Wpis z mikrobloga

Nie wierzę, co się właśnie #!$%@?ło w moim mieszkaniu między parą współlokatorów, a teraz także i mną...

Siedzę sobie obok mirko grzecznie zajęty swoimi sprawami i dostaję smsa od współlokatorki "jesteś w chacie?" - "no jestem". Kilkadziesiąt minut później przyjeżdża, dzwoni do drzwi (nie pierwszy raz, czasem otwierałem, gdy była czymś obładowana) jakiś tam smalltalk i zaczęła się krzątać, na co już nie za bardzo zwracałem uwagę.

Nagle zdziwiło mnie to, że ewidentnie z kimś rozmawiała w przedpokoju. Na pewno nie był to współlokator, bo wybył do pracy. Po kilkunastu minutach niewiasta wyszła, krzyknęła że spada i tyle. Mając jednak pewne doświadczenie oraz solidne podejrzenia, bo ostatniej nocy nie nocowała u nas, podszedłem do okna zobaczyć z kim dyskutowała itp. A nuż brat, ojciec, bo na święta wybywa czy coś. Na zewnątrz ukazuje się z nią dwóch obcych gości, którzy mieli ze sobą sporo tobołów. Oho, znów pokłóceni, wyprowadza się drugi raz w tym roku, taki to związek.
Problem pojawił się moment później, gdy okazało się, że tragarze do samochodu - ani na lokalnych, ani na blachach z jej okolic - wrzucili... PC współlokatora i odjechali ##!$%@?
Wtedy wszystko mi zatrybiło. Sprawdzam drzwi wejściowe - nie zostały zamknięte na klucz, więc go nie miała. Wchodzę do ich pokoju, a tam stacjonarki nie ma, laptopa nie ma, wszystkie damskie ciuchy z szafy, jej rzeczy zniknęły; podobnie w łazience. Kisnę głośno, jednocześnie zdając sobie sprawę, że wpuściłem "złodziei" (złodziei?) do naszego/ich mieszkania ;/ :D

W tym momencie rozpoczyna się gorąca linia, każde ze współlokatorstwa będzie chciało mnie przeciągnąć na swoją stronę. Nie wiem, co robić. Nigdy nie wpieprzałem się w ich sprawy, bo wówczas zostaje się wrogiem wszystkich. Teraz zostałem wplątany mimowolnie nieświadomie. Będę posądzony o współudział? Mam uciekać? ( ͡° ͜ʖ ͡°) ##!$%@?

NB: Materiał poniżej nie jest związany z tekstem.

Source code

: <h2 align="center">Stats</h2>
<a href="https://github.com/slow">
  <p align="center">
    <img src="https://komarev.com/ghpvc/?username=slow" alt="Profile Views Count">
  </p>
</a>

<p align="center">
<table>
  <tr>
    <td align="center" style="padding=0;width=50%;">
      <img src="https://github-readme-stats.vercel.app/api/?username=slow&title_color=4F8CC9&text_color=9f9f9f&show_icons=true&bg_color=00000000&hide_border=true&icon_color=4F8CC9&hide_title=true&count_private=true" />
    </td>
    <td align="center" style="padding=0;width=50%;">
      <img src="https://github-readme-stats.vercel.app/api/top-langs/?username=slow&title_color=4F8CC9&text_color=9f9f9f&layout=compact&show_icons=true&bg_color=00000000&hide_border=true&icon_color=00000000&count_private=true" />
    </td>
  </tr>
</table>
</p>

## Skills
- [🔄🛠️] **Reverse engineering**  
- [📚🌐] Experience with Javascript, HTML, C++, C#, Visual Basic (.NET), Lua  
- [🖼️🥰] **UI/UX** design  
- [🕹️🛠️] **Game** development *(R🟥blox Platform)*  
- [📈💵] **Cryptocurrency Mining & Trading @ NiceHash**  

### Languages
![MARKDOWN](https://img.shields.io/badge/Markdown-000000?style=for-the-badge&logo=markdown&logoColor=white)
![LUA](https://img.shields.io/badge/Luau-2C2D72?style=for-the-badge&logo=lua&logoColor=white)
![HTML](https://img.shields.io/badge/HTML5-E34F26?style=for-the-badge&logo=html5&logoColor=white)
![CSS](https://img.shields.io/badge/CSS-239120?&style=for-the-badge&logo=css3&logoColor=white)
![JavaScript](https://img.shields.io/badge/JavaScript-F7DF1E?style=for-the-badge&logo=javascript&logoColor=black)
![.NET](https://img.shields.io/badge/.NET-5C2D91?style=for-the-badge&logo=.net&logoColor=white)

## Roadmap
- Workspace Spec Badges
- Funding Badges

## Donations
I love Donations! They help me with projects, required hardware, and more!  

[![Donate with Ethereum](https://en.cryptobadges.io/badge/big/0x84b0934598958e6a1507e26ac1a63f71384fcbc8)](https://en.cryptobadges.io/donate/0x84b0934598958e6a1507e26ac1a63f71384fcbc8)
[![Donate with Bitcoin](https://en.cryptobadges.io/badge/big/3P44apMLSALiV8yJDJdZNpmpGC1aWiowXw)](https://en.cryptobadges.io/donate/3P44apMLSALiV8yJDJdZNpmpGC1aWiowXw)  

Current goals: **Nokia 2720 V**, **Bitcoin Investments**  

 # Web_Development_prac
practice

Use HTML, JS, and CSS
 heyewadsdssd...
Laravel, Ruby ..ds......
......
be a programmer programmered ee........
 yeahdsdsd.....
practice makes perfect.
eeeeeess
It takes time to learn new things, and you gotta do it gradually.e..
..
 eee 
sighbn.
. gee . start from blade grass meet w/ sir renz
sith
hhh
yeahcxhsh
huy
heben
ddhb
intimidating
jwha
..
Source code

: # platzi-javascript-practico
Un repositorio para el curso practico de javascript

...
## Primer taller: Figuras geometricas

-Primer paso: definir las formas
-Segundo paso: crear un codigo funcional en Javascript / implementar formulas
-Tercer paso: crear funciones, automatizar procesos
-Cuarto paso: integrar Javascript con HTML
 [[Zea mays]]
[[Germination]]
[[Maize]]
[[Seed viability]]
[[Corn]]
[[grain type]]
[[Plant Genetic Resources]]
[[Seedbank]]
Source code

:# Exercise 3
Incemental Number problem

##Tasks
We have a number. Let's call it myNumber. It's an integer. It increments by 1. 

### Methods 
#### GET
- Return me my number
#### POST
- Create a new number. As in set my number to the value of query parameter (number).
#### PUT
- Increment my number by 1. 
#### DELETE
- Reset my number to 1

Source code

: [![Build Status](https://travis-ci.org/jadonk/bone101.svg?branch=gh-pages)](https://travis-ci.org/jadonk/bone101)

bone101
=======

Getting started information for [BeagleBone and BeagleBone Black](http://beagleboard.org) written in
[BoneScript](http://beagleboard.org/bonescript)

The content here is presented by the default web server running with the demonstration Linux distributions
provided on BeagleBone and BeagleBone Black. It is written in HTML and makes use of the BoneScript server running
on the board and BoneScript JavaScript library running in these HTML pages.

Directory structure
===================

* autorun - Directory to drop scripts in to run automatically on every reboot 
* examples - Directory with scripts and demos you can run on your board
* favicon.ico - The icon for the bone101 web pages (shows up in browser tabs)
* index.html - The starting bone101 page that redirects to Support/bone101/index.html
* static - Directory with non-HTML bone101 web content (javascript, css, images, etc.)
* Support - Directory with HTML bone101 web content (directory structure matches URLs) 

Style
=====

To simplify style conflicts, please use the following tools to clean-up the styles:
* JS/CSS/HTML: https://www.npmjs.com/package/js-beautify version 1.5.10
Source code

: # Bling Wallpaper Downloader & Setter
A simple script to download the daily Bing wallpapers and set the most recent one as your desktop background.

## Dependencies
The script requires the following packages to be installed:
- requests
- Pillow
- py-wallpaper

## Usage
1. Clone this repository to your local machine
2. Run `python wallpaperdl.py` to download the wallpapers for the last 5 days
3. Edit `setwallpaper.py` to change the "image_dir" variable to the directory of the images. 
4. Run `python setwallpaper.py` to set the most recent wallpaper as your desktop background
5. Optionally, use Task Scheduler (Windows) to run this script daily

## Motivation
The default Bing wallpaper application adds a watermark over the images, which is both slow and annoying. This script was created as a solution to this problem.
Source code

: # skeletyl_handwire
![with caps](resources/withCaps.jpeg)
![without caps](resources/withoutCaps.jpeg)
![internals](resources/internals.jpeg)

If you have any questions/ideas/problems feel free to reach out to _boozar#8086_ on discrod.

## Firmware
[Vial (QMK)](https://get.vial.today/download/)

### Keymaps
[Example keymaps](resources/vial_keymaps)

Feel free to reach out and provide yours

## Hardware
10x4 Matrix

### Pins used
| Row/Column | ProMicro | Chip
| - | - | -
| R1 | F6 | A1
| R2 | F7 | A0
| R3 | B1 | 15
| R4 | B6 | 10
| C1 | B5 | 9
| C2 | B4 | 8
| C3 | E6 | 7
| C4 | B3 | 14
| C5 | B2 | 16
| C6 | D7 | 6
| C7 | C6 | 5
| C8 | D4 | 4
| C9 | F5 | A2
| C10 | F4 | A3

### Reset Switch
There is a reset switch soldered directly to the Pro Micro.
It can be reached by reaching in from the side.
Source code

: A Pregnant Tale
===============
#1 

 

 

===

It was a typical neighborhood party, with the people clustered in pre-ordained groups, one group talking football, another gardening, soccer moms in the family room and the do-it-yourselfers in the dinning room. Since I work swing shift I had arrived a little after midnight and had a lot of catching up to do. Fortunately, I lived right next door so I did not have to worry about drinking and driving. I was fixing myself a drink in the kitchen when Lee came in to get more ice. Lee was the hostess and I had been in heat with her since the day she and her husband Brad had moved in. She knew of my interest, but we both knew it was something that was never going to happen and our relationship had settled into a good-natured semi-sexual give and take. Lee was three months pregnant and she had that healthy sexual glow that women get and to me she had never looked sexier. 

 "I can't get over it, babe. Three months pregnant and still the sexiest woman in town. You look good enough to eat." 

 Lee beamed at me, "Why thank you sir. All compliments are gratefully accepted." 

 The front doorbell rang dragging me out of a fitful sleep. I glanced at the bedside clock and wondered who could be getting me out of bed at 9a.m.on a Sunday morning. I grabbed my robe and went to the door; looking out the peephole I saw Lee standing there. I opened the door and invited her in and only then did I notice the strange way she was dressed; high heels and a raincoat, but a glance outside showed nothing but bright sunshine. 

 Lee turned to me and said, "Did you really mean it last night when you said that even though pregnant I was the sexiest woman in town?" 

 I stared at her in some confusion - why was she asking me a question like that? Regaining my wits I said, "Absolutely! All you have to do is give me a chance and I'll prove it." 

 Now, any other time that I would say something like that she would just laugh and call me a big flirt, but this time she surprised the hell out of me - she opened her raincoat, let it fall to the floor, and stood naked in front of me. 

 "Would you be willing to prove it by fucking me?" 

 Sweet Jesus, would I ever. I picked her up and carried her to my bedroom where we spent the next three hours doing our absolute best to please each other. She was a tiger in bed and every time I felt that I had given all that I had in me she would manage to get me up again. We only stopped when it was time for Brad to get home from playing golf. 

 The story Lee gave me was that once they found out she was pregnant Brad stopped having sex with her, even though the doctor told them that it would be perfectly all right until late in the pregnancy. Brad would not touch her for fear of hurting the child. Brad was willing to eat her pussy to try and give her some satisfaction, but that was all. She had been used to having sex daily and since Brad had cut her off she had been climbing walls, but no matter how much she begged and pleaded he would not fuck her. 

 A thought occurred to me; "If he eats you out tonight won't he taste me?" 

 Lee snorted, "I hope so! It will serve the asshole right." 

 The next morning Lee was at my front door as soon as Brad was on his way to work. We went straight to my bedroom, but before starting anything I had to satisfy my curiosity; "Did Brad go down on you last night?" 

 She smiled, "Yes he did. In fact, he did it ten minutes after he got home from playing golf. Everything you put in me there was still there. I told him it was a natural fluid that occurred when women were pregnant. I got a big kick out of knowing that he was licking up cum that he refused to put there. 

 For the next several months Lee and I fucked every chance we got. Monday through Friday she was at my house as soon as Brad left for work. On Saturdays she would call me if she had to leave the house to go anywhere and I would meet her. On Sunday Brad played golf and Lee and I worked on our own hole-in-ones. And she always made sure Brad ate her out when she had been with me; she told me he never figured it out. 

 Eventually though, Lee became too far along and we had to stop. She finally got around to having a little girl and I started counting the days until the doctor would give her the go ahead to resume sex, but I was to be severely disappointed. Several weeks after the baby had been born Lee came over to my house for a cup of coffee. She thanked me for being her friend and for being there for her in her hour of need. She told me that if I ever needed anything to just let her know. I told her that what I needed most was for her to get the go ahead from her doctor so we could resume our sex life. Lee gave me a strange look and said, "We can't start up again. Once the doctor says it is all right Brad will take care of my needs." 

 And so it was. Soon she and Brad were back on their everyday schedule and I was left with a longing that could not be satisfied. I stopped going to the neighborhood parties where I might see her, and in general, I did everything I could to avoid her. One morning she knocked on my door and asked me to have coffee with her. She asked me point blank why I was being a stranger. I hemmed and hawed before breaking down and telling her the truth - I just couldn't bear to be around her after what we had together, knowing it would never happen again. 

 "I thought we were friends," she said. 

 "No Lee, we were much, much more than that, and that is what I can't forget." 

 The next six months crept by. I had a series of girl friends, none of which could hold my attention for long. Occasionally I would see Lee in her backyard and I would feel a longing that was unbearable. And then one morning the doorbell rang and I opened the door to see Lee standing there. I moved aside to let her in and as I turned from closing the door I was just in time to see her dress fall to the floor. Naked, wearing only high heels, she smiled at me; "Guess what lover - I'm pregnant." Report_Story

#logikaniebieskichpaskow #logikarozowychpaskow #jakzyc #sztum #bekazpodludzi #patologiazmiasta #sebakarynanormalnarodzina
  • 65
@misthunt3r: @AspolecznaWSieci: W sumie to chyba najbardziej chodzi i o to, że teraz oberwę odłamkowym od jednego i drugiego.
Czemu nie trzymałeś mojej strony? - Nigdy nie trzymałem nikogo.
Jak mogłeś ją wpuścić? - Skąd miałem wiedzieć, żeby jej do własnego mieszkania nie wpuszczać, skoro nie interesowałem się waszymi wojenkami.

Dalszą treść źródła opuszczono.